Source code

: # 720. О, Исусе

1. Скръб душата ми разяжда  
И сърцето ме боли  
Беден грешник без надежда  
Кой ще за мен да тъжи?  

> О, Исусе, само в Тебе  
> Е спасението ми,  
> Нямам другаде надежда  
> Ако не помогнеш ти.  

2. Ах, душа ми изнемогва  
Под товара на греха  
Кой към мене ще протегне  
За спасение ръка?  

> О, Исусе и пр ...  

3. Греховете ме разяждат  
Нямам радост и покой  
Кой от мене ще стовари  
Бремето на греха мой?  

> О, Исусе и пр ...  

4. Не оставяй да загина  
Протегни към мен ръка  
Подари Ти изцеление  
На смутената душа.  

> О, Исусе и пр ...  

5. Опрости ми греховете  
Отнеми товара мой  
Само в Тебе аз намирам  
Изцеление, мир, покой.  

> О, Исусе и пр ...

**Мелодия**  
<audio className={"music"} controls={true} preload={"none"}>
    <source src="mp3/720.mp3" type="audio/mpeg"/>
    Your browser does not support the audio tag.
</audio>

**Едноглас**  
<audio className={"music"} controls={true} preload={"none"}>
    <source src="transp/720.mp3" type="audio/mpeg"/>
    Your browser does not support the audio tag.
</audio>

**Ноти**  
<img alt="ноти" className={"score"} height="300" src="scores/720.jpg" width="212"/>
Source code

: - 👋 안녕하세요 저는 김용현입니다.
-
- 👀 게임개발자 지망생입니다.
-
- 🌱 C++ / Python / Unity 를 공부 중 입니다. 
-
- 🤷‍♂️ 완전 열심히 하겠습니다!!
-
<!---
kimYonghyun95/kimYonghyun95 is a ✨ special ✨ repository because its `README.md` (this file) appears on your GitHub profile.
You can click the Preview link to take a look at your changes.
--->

...

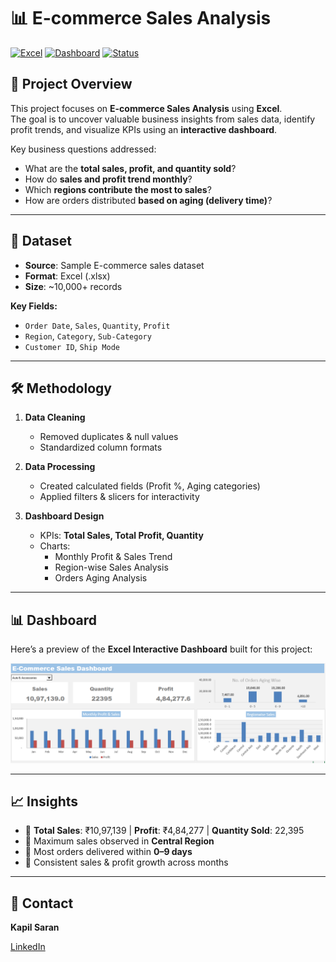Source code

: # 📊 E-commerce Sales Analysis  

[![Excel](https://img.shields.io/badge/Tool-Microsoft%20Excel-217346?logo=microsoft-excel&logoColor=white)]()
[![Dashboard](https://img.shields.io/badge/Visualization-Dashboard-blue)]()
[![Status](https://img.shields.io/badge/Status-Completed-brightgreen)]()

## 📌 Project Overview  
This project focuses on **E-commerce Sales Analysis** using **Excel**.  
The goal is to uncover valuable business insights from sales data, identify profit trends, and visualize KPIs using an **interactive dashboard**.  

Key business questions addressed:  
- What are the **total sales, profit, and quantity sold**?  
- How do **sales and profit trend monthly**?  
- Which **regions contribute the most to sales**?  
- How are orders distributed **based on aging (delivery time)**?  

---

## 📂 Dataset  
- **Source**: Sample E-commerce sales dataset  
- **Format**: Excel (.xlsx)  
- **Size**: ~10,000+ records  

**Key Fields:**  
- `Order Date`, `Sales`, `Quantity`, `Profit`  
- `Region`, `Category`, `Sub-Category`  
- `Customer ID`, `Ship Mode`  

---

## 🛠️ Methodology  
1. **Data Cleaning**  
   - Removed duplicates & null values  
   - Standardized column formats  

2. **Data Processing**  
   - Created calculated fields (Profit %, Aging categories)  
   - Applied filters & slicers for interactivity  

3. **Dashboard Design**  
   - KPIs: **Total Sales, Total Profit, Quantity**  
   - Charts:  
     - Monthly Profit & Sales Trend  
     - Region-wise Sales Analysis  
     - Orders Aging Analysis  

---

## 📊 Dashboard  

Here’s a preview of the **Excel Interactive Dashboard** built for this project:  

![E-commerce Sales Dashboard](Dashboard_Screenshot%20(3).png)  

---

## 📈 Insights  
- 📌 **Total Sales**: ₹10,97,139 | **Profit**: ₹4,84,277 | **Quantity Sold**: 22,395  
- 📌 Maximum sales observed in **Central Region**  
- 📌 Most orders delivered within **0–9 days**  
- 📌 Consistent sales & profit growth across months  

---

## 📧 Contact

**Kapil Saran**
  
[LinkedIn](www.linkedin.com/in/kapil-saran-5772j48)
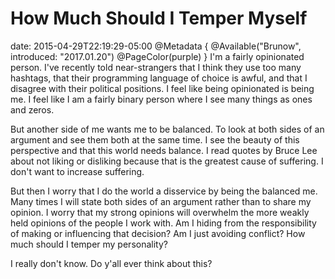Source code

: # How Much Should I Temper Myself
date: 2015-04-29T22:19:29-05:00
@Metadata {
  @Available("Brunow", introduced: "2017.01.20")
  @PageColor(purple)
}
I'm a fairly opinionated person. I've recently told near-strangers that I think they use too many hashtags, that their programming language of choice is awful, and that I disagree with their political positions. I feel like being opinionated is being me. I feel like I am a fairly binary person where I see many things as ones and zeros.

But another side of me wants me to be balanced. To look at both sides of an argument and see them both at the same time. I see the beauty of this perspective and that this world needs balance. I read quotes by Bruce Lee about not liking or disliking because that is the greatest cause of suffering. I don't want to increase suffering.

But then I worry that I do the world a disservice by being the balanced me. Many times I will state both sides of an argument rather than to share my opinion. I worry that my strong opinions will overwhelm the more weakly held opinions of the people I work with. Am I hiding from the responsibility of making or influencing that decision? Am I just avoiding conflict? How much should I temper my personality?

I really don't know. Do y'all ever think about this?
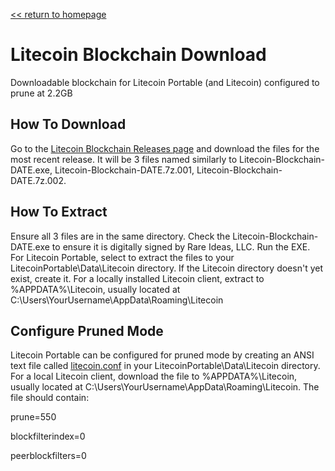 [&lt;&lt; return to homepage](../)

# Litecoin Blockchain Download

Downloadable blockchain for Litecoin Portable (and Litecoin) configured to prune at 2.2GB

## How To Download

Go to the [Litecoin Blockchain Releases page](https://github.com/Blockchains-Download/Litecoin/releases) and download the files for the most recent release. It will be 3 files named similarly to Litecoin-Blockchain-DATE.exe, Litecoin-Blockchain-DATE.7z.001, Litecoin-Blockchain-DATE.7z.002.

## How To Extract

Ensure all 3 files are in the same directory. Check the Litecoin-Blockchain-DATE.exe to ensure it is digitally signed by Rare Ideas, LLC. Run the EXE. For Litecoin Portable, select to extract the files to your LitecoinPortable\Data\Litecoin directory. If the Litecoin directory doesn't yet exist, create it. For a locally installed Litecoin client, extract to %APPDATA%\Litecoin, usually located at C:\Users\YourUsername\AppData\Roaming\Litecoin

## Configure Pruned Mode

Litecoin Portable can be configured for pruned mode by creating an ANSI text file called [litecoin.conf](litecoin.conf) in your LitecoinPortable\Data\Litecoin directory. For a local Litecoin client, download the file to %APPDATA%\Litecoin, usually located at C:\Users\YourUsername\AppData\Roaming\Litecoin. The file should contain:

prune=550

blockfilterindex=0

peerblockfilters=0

* **EXERCISE BRIEF**
Reproduce exactly, and with no other material, the lines between those holding "Ensure all 3" and "peerblockfilters=0", inclusive.

* **THE ANSWER**
Ensure all 3 files are in the same directory. Check the Litecoin-Blockchain-DATE.exe to ensure it is digitally signed by Rare Ideas, LLC. Run the EXE. For Litecoin Portable, select to extract the files to your LitecoinPortable\Data\Litecoin directory. If the Litecoin directory doesn't yet exist, create it. For a locally installed Litecoin client, extract to %APPDATA%\Litecoin, usually located at C:\Users\YourUsername\AppData\Roaming\Litecoin

## Configure Pruned Mode

Litecoin Portable can be configured for pruned mode by creating an ANSI text file called [litecoin.conf](litecoin.conf) in your LitecoinPortable\Data\Litecoin directory. For a local Litecoin client, download the file to %APPDATA%\Litecoin, usually located at C:\Users\YourUsername\AppData\Roaming\Litecoin. The file should contain:

prune=550

blockfilterindex=0

peerblockfilters=0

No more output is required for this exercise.